Stored data:
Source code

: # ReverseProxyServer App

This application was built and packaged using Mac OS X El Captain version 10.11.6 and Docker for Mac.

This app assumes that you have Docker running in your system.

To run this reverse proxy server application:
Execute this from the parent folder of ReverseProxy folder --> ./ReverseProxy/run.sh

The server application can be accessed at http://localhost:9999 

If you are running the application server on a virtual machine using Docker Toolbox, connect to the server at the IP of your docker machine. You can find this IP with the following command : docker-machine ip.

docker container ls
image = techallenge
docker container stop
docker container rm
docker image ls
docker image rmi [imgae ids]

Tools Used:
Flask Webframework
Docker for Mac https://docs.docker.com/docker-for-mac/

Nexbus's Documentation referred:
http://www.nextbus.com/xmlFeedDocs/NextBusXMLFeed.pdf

# [Problem]
Retype exactly, and only, the lines from the line holding "Flask Webframework" through the last line of the data; both of those lines count.

# [Your response]
Flask Webframework
Docker for Mac https://docs.docker.com/docker-for-mac/

Nexbus's Documentation referred:
http://www.nextbus.com/xmlFeedDocs/NextBusXMLFeed.pdf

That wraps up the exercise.